Photo issue du site de l'Assemblée nationale ou de WikipediaCaroline Fiat, rapporteure de la commission des affaires sociales :

Madame la ministre, quand je suis arrivée dans votre bureau le 13 mars, je peux vous l'avouer aujourd'hui, j'étais remplie d'émotion. Quel chemin parcouru ! La petite aide-soignante en avait tant parlé avec ses collègues : « Ce qu'il faudrait c'est que l'une d'entre nous puisse rencontrer la ministre, lui expliquer notre quotidien et, surtout, lui expliquer la souffrance de nos résidents… »

Quand je suis entrée dans votre bureau, j'avais l'impression que nous étions des milliers comme si, inconsciemment, tous mes collègues me suivaient.

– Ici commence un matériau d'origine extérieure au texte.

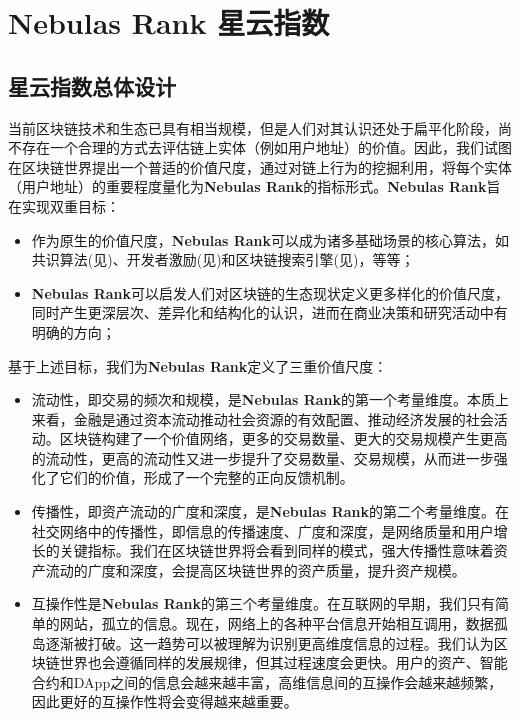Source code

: \section{Nebulas Rank 星云指数}
\label{sec:rank}

\subsection{星云指数总体设计} \label{subsec:value}
当前区块链技术和生态已具有相当规模，但是人们对其认识还处于扁平化阶段，尚不存在一个合理的方式去评估链上实体（例如用户地址）的价值。因此，我们试图在区块链世界提出⼀个普适的价值尺度，通过对链上行为的挖掘利用，将每个实体（用户地址）的重要程度量化为\textbf{Nebulas Rank}的指标形式。\textbf{Nebulas Rank}旨在实现双重目标：
\begin{itemize}
	\item 作为原生的价值尺度，\textbf{Nebulas Rank}可以成为诸多基础场景的核心算法，如共识算法(见)、开发者激励(见)和区块链搜索引擎(见)，等等；
	\item \textbf{Nebulas Rank}可以启发人们对区块链的生态现状定义更多样化的价值尺度，同时产生更深层次、差异化和结构化的认识，进而在商业决策和研究活动中有明确的方向；
\end{itemize}
基于上述目标，我们为\textbf{Nebulas Rank}定义了三重价值尺度：
\begin{itemize}
	\item 流动性，即交易的频次和规模，是\textbf{Nebulas Rank}的第⼀个考量维度。本质上来看，⾦融是通过资本流动推动社会资源的有效配置、推动经济发展的社会活动。区块链构建了⼀个价值⽹络，更多的交易数量、更⼤的交易规模产⽣更⾼的流动性，更⾼的流动性⼜进⼀步提升了交易数量、交易规模，从⽽进⼀步强化了它们的价值，形成了⼀个完整的正向反馈机制。
	\item 传播性，即资产流动的⼴度和深度，是\textbf{Nebulas Rank}的第⼆个考量维度。在社交网络中的传播性，即信息的传播速度、⼴度和深度，是⽹络质量和⽤户增长的关键指标。我们在区块链世界将会看到同样的模式，强⼤传播性意味着资产流动的⼴度和深度，会提⾼区块链世界的资产质量，提升资产规模。
	\item 互操作性是\textbf{Nebulas Rank}的第三个考量维度。在互联⽹的早期，我们只有简单的⽹站，孤⽴的信息。现在，⽹络上的各种平台信息开始相互调⽤，数据孤岛逐渐被打破。这⼀趋势可以被理解为识别更⾼维度信息的过程。我们认为区块链世界也会遵循同样的发展规律，但其过程速度会更快。⽤户的资产、智能合约和DApp之间的信息会越来越丰富，⾼维信息间的互操作会越来越频繁，因此更好的互操作性将会变得越来越重要。
\end{itemize}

Les larmes me sont montées aux yeux, peut-être l'avez-vous remarqué.

Je ne reviendrai pas sur ce moment d'étonnement quand vous nous avez appris que vous aviez étudié le rapport depuis la veille au soir alors même que les commissaires ne l'avaient pas encore reçu.

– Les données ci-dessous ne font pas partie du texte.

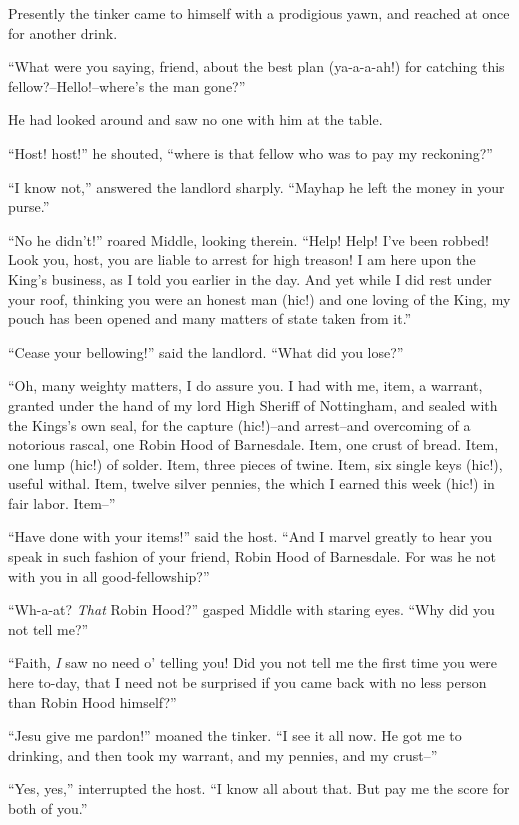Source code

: Presently the tinker came to himself with a prodigious yawn, and reached
at once for another drink.

``What were you saying, friend, about the best plan (ya-a-a-ah!) for
catching this fellow?--Hello!--where's the man gone?''

He had looked around and saw no one with him at the table.

``Host! host!'' he shouted, ``where is that fellow who was to pay my
reckoning?''

``I know not,'' answered the landlord sharply. ``Mayhap he left the
money in your purse.''

``No he didn't!'' roared Middle, looking therein. ``Help! Help! I've
been robbed! Look you, host, you are liable to arrest for high treason!
I am here upon the King's business, as I told you earlier in the day.
And yet while I did rest under your roof, thinking you were an honest
man (hic!) and one loving of the King, my pouch has been opened and many
matters of state taken from it.''

``Cease your bellowing!'' said the landlord. ``What did you lose?''

``Oh, many weighty matters, I do assure you. I had with me, item, a
warrant, granted under the hand of my lord High Sheriff of Nottingham,
and sealed with the Kings's own seal, for the capture (hic!)--and
arrest--and overcoming of a notorious rascal, one Robin Hood of
Barnesdale. Item, one crust of bread. Item, one lump (hic!) of solder.
Item, three pieces of twine. Item, six single keys (hic!), useful
withal. Item, twelve silver pennies, the which I earned this week (hic!)
in fair labor. Item--''

``Have done with your items!'' said the host. ``And I marvel greatly to
hear you speak in such fashion of your friend, Robin Hood of Barnesdale.
For was he not with you in all good-fellowship?''

``Wh-a-at? \emph{That} Robin Hood?'' gasped Middle with staring eyes.
``Why did you not tell me?''

``Faith, \emph{I} saw no need o' telling you! Did you not tell me the
first time you were here to-day, that I need not be surprised if you
came back with no less person than Robin Hood himself?''

``Jesu give me pardon!'' moaned the tinker. ``I see it all now. He got
me to drinking, and then took my warrant, and my pennies, and my
crust--''

``Yes, yes,'' interrupted the host. ``I know all about that. But pay me
the score for both of you.''

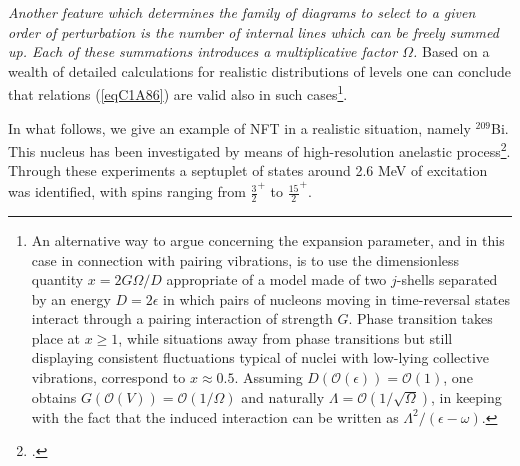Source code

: \textit{Another feature which determines the family of diagrams to select to a given order of perturbation is the number of internal lines which can be freely summed up. Each of these summations introduces a multiplicative factor $\Omega$.} Based on a wealth of detailed calculations for realistic distributions of levels one can conclude that  relations (\ref{eqC1A86}) are valid also in such cases\footnote{\label{fn107} An alternative way to argue concerning the expansion parameter, and in this case in connection with pairing vibrations, is to use the dimensionless quantity $x=2G\Omega/D$ appropriate of a model made of two $j$-shells separated by an energy $D=2\epsilon$ in which pairs of nucleons moving in time-reversal states interact through a pairing interaction of strength $G$. Phase transition takes place at $x\geq1$, while situations away from phase transitions but still displaying consistent fluctuations typical of nuclei with low-lying collective vibrations, correspond to $x\approx0.5$. Assuming $D(\mathcal O(\epsilon))=\mathcal O(1)$, one obtains $G(\mathcal O(V))=\mathcal O(1/\Omega)$ and naturally $\Lambda=\mathcal O(1/\sqrt{\Omega})$, in keeping with the fact that the induced interaction can be written as $\Lambda^2/(\epsilon-\omega)$.}.


  In what follows, we give an example of NFT in a realistic situation, namely $^{209}$Bi. 
This nucleus has been investigated by means of high-resolution anelastic process\footnote{\cite{Ungrin:71}.}. Through these experiments a septuplet of states around 2.6 MeV of excitation was identified, with spins 
ranging from $\frac{3}{2}^+$ to $\frac{15}{2}^+$. 


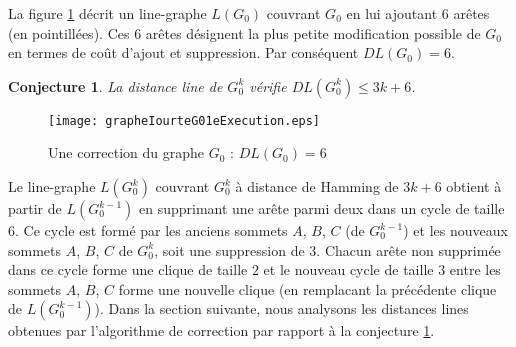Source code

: \documentclass[onecolumn, 12pt]{book}
\newtheorem{conjecture}[theorem]{Conjecture}
\begin{document}
La figure \ref{grapheIourteG01eExecution} d\'ecrit un line-graphe $L(G_0)$ couvrant $G_0$ en lui ajoutant $6$ ar\^etes (en pointill\'ees).
Ces $6$ ar\^etes d\'esignent la plus petite modification possible de $G_0$ en termes de co\^ut d'ajout et suppression.
Par cons\'equent $DL(G_0) = 6$. 
\begin{conjecture}
\label{conjectureDLIourte}
La distance line de $G_0^k$ v\'erifie $DL(G_0^k) \le 3k+6$.
\end{conjecture}
\begin{figure}[htb!] 
\centering
\texttt{[image: grapheIourteG01eExecution.eps]}
\caption{Une correction du graphe $G_0$ : $DL(G_0) = 6$ }
\label{grapheIourteG01eExecution} 
\end{figure}
Le line-graphe  $L(G_0^k)$ couvrant $G_0^k$ \`a distance de Hamming de $3k+6$ obtient \`a partir de  $L(G_0^{k-1})$ en supprimant une ar\^ete parmi deux dans un cycle de taille $6$. Ce cycle est form\'e par les anciens sommets $A$, $B$, $C$ (de $G_0^{k-1}$) et les nouveaux sommets $A$, $B$, $C$ de $G_0^k$, soit une suppression de $3$.
Chacun ar\^ete non supprim\'ee dans ce cycle forme une clique de taille $2$ et  le nouveau cycle de taille $3$ entre les sommets $A$, $B$, $C$ forme une nouvelle clique (en remplacant la pr\'ec\'edente clique de $L(G_0^{k-1})$).
\newline
Dans la section suivante, nous analysons les distances lines obtenues par l'algorithme de correction par rapport \`a la conjecture \ref{conjectureDLIourte}.
\end{document}

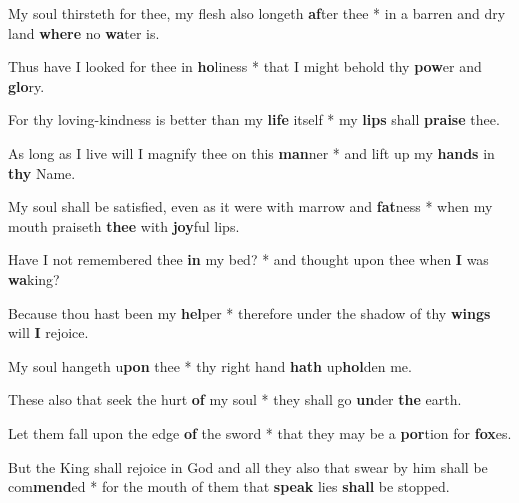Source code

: \begin{multicols}{2}
	My soul thirsteth for thee, my flesh also longeth \textbf{af}ter thee * in a barren and dry land \textbf{where} no \textbf{wa}ter is.

	Thus have I looked for thee in \textbf{ho}liness * that I might behold thy \textbf{pow}er and \textbf{glo}ry.
	
	For thy loving-kindness is better than my \textbf{life} itself * my \textbf{lips} shall \textbf{praise} thee.
	
	As long as I live will I magnify thee on this \textbf{man}ner * and lift up my \textbf{hands} in \textbf{thy} Name.
	
	My soul shall be satisfied, even as it were with marrow and \textbf{fat}ness * when my mouth praiseth \textbf{thee} with \textbf{joy}ful lips.
	
	Have I not remembered thee \textbf{in} my bed? * and thought upon thee when \textbf{I} was \textbf{wa}king?
	
	Because thou hast been my \textbf{hel}per * therefore under the shadow of thy \textbf{wings} will \textbf{I} rejoice.
	
	My soul hangeth u\textbf{pon} thee * thy right hand \textbf{hath} up\textbf{hol}den me.
	
	These also that seek the hurt \textbf{of} my soul * they shall go \textbf{un}der \textbf{the} earth.
	
	Let them fall upon the edge \textbf{of} the sword * that they may be a \textbf{por}tion for \textbf{fox}es.
	
	But the King shall rejoice in God and all they also that swear by him shall be com\textbf{mend}ed * for the mouth of them that \textbf{speak} lies \textbf{shall} be stopped.
\end{multicols}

Revenons-en à l'essentiel. Ça y est, j'étais là. J'étais face à vous, avec un rapport accablant.

Nous vous avons présenté les 31 points importants de notre rapport. Je vais revenir sur ce qui me semble le plus urgent pour enfin répondre à cette urgence sanitaire : nous vous proposons de doubler le nombre d'aides-soignants et d'infirmiers au pied du résident. Cette proposition est une norme minimale pour, enfin, remettre tout à plat et permettre à nos aînés de bénéficier du minimum de soins protocolaires. Soixante aides-soignants ou infirmiers pour cent résidents ne correspondent qu'à une heure trente de soins par résident pour vingt-quatre heures. Peut-être pensez-vous que c'est trop ?

Si certains ici ne savent pas ce que cela peut représenter, je vais leur dire. Une toilette protocolaire, c'est vingt-cinq minutes ; six changes par jour, quarante minutes – et encore, c'est rapide ; trois aides alimentaires, trente minutes. Stop, on en est à une heure trente-cinq ! Vous voyez que la norme minimale d'une heure trente n'est vraiment pas exagérée.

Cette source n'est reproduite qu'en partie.